Are you thinking of starting your songwriting journey but don’t know where to begin? No worries, you’re not alone! Writing songs can be intimidating, but don’t let that stop you from trying. With a little help and practice, you can learn how to turn your musical ideas into fully-fledged compositions.

In this step-by-step guide, I’ll take you through the process of creating a song from start to finish. Whether you’re a beginner or looking to start a new project, these 7 easy steps will help you learn how to write a song. So, let’s dive in!

What Are The Basic Elements Of A Song? 

If you’re interested in learning how to create your own music, it’s important to know the basic elements that make up a song. Luckily, it’s not too complicated! Essentially, there are two main categories: structural and sonic elements.

Now, you might already know what these elements are without realizing it. If you’ve ever listened to a song and noticed when it changes from one section to another, then you’ve picked up on the structural elements. And if you’ve ever noticed the different sounds and instruments used in a song, then you’ve picked up on the sonic elements.

But just in case you need a little more guidance, here are the key terms you’ll want to know to categorize these elements.

Structural Elements

To make music, it’s important to understand the different sections that make up a song. Each part serves as a building block for the overall structure. Here are some key elements to consider:

  • Verse: This is where the singer usually tells a story or shares information with the listener.
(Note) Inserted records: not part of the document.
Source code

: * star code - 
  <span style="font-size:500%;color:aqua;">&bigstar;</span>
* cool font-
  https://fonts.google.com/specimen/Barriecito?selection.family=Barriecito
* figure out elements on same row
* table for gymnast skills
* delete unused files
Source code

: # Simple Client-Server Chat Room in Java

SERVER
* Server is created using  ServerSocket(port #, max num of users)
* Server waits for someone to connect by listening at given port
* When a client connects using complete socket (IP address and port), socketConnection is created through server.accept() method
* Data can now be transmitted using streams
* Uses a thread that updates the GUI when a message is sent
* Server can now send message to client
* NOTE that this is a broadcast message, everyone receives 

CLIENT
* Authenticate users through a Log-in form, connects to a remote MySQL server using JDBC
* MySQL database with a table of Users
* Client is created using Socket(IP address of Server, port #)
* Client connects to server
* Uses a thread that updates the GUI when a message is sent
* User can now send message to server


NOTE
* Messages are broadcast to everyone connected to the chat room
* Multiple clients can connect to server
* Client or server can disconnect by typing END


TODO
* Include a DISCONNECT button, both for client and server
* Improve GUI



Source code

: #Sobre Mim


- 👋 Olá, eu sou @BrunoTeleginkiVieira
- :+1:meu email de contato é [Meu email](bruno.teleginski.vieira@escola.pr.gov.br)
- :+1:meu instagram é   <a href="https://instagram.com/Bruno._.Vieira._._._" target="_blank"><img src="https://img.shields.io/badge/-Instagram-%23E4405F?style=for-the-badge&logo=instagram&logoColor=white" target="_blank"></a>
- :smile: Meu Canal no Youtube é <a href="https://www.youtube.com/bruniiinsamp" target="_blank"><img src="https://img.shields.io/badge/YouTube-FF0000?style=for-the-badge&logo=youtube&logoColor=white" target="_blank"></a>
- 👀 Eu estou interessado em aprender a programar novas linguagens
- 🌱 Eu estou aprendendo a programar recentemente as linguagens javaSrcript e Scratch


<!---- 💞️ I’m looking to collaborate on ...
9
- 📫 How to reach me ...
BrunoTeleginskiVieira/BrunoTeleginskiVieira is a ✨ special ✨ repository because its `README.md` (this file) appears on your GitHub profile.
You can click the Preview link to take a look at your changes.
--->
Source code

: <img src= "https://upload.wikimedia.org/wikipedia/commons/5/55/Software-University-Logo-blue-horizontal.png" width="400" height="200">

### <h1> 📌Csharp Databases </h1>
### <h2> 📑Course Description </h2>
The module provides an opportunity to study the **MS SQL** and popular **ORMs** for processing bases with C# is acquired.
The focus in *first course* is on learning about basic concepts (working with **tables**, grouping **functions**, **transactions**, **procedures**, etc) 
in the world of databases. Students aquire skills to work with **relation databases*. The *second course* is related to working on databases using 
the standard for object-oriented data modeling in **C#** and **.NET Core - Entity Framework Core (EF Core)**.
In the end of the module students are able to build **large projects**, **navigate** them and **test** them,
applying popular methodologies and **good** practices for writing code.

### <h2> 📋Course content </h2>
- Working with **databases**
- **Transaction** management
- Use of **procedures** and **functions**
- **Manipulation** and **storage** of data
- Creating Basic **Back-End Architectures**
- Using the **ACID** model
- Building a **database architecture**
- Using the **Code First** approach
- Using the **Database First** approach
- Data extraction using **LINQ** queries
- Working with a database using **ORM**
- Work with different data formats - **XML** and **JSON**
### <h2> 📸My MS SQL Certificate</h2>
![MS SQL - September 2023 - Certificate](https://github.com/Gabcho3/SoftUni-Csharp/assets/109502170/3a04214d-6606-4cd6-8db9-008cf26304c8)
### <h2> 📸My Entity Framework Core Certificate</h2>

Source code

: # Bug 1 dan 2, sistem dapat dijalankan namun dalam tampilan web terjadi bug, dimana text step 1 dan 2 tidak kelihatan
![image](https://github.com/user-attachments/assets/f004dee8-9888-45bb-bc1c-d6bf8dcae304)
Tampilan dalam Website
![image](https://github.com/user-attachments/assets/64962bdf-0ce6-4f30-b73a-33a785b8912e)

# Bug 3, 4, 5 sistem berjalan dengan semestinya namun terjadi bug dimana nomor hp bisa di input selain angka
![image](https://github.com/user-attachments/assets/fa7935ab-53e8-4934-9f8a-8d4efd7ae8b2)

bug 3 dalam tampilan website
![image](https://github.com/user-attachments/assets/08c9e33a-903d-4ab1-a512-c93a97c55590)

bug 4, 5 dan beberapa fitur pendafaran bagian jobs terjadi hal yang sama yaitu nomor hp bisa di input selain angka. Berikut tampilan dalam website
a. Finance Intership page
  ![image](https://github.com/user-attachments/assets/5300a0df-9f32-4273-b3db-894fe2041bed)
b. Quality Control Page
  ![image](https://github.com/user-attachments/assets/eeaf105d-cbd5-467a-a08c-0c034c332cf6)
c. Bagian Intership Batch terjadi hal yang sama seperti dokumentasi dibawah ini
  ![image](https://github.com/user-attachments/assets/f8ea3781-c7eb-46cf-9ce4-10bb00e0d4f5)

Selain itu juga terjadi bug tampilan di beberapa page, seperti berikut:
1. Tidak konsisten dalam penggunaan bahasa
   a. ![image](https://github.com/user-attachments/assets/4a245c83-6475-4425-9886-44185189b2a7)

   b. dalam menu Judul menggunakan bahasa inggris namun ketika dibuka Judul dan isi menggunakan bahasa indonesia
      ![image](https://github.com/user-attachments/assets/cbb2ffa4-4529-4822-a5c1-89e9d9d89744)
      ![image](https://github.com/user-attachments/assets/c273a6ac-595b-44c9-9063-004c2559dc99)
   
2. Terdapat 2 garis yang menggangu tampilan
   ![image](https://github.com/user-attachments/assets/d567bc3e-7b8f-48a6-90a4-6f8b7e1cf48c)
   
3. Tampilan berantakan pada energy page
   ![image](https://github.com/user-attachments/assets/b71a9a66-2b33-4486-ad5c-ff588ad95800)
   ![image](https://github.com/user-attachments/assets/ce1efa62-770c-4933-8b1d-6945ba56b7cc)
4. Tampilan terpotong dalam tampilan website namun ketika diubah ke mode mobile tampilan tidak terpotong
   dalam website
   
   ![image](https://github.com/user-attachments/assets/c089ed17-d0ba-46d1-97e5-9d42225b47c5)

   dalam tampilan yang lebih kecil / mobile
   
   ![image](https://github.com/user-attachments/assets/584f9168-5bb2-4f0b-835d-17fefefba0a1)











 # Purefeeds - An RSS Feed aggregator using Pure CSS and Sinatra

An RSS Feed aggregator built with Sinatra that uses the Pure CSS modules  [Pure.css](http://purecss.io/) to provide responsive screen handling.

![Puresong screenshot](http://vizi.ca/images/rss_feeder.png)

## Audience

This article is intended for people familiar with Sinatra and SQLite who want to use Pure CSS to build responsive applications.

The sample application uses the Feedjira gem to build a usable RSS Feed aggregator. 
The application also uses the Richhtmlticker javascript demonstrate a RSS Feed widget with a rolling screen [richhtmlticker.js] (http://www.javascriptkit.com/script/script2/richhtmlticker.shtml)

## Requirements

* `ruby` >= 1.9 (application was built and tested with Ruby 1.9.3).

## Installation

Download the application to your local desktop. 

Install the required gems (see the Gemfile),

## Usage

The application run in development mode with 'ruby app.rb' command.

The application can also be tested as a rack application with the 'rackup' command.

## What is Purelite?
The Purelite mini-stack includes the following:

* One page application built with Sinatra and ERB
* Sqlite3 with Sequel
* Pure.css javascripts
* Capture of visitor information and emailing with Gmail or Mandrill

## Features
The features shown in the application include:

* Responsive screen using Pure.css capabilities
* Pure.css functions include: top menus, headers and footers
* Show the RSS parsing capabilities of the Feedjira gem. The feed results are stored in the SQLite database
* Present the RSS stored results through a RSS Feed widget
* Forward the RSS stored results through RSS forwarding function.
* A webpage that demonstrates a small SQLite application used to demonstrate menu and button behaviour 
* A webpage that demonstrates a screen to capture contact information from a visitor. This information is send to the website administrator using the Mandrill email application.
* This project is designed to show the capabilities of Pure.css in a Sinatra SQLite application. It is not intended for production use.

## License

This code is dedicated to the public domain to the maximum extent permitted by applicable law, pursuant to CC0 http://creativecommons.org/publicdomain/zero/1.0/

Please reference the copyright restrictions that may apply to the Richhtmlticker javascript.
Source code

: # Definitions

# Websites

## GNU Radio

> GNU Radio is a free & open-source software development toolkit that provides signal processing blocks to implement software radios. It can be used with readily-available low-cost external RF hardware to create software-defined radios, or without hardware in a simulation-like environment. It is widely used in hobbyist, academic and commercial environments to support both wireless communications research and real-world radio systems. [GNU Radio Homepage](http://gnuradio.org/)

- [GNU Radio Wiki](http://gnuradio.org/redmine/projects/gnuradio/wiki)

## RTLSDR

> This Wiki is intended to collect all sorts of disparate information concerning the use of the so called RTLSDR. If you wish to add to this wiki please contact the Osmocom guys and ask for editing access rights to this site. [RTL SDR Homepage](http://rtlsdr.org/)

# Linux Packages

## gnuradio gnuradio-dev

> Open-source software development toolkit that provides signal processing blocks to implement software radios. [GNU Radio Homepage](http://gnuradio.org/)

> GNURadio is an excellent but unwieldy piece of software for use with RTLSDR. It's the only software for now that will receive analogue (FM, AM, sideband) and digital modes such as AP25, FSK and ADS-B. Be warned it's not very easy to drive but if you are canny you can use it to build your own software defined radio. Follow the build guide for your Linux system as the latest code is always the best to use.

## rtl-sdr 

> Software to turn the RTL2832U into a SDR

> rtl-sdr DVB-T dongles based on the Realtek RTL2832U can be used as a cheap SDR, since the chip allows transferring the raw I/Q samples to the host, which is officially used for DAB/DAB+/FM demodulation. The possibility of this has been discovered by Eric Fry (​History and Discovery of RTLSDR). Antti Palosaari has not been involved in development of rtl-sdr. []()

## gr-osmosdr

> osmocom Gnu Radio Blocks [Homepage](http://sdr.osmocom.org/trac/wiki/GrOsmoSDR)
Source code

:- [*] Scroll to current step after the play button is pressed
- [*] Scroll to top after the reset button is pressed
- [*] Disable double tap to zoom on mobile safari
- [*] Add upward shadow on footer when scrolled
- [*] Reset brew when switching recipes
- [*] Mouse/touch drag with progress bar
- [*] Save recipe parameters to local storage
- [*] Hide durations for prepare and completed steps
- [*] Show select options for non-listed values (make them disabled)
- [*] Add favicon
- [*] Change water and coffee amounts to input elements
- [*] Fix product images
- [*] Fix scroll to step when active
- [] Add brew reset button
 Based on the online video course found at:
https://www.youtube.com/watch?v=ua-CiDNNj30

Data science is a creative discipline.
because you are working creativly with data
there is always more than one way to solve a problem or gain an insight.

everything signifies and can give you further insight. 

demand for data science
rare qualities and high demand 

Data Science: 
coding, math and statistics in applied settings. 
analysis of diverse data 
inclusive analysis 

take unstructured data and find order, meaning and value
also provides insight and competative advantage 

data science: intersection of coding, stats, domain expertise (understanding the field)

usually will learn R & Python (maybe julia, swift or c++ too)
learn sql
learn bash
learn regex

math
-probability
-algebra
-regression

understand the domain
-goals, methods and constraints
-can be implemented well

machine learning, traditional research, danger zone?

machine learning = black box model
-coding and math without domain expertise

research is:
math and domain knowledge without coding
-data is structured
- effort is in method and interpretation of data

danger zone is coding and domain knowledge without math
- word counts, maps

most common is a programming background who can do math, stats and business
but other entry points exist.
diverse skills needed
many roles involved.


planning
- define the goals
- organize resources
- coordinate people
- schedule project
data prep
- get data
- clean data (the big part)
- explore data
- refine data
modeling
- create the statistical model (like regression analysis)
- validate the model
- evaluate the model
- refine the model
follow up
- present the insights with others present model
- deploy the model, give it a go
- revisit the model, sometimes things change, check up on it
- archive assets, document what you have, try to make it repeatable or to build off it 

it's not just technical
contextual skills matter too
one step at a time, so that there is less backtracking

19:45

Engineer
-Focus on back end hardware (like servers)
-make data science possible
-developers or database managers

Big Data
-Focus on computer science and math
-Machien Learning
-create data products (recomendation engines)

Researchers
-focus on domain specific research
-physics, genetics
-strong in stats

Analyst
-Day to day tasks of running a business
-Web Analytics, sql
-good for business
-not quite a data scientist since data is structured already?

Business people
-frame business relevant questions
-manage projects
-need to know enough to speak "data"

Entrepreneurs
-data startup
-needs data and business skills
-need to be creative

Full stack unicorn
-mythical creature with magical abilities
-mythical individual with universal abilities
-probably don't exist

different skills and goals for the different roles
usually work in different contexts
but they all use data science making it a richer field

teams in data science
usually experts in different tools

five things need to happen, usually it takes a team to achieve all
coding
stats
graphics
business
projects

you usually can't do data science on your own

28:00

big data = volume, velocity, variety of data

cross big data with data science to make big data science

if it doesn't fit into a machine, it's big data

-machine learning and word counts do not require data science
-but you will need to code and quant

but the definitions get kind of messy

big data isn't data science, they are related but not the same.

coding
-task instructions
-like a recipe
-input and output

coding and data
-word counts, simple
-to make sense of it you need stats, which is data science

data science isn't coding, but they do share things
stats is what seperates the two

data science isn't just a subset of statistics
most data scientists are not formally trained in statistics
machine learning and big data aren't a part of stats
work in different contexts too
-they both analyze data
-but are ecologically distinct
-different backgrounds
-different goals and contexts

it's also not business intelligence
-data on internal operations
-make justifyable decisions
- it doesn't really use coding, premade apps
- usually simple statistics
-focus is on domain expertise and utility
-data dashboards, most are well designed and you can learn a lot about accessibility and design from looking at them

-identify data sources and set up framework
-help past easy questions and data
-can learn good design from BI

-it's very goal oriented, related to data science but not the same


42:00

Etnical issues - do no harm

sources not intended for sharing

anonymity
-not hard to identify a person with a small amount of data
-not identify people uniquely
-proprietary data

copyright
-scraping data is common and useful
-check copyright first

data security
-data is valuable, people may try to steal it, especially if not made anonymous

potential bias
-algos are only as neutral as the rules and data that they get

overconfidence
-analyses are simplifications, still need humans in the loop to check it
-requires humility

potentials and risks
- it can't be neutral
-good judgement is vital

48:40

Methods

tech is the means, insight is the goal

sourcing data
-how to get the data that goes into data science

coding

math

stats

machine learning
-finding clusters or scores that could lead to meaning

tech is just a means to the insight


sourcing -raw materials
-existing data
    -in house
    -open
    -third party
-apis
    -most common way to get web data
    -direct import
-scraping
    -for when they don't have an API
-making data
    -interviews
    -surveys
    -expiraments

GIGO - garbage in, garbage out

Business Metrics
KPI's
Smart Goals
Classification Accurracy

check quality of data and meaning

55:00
Verses are usually the longest section of a song, and they’re often accompanied by a repeated chorus. While the melody might be reused, the lyrics in each verse usually differ.
  • Chorus: The chorus is the most important and memorable part of the song’s melody, with a catchy hook that’s designed to stick in your head. Typically, the chorus repeats with the same melody and cadence. It’s also the shortest part of the song.
  • Pre-chorus: A pre-chorus is a repeated section that leads directly into the chorus. It’s a way to build anticipation for the main melody.
  • Bridge: The bridge is a section that contrasts with the rest of the song, either through different melody, rhythm, or both. It stands out and can help to build tension, leading back to the final chorus or a verse.

While there are many ways to structure a song, some common patterns include:

  • Verse – Chorus – Verse – Chorus
  • Intro – Verse – Chorus – Verse – Bridge – Chorus
  • Verse – Chorus – Bridge – Chorus

Remember that there’s no one-size-fits-all approach to songwriting. Every section of your song should add value and keep your listener engaged. Don’t be afraid to experiment with different structures or adjust your chorus to create a bigger impact.

Sonic Elements

When it comes to writing a song, there are a few sonic elements you should consider to make it stand out. Here are the main ones to keep in mind:

  • Rhythm: One of the key elements of any track is its rhythm. It’s what gives your song energy and groove. Think about how you want each section of your composition to flow into the next one. You’ll also want to consider how the different melody and verse lyric lines work rhythmically. And don’t forget about the rhythm of each sonic element throughout your song!
  • Chords and Bass: The backbone of your melody is the chords and bassline. These elements are usually repetitive, allowing the melody to stand out against them. You can create chords by using notes within the key of your song. If you’re not sure how to make a strong chord progression, you can find resources online or borrow one from your favorite songs.
  • Melody: Melody is the string of notes that stands out from your other structural elements. It can come through vocals or various instruments. It’s what people will remember most about your song, so make sure it’s catchy and memorable.

Remember, there are no hard and fast rules when it comes to songwriting. Not every song has to follow the same structure or have all of the critical elements represented.

However, these guidelines can be helpful when you’re just starting out. They provide helpful songwriting tools and vocabulary that you can use to communicate great lyric and melodic ideas with other musicians. So have fun experimenting and see where your creativity takes you!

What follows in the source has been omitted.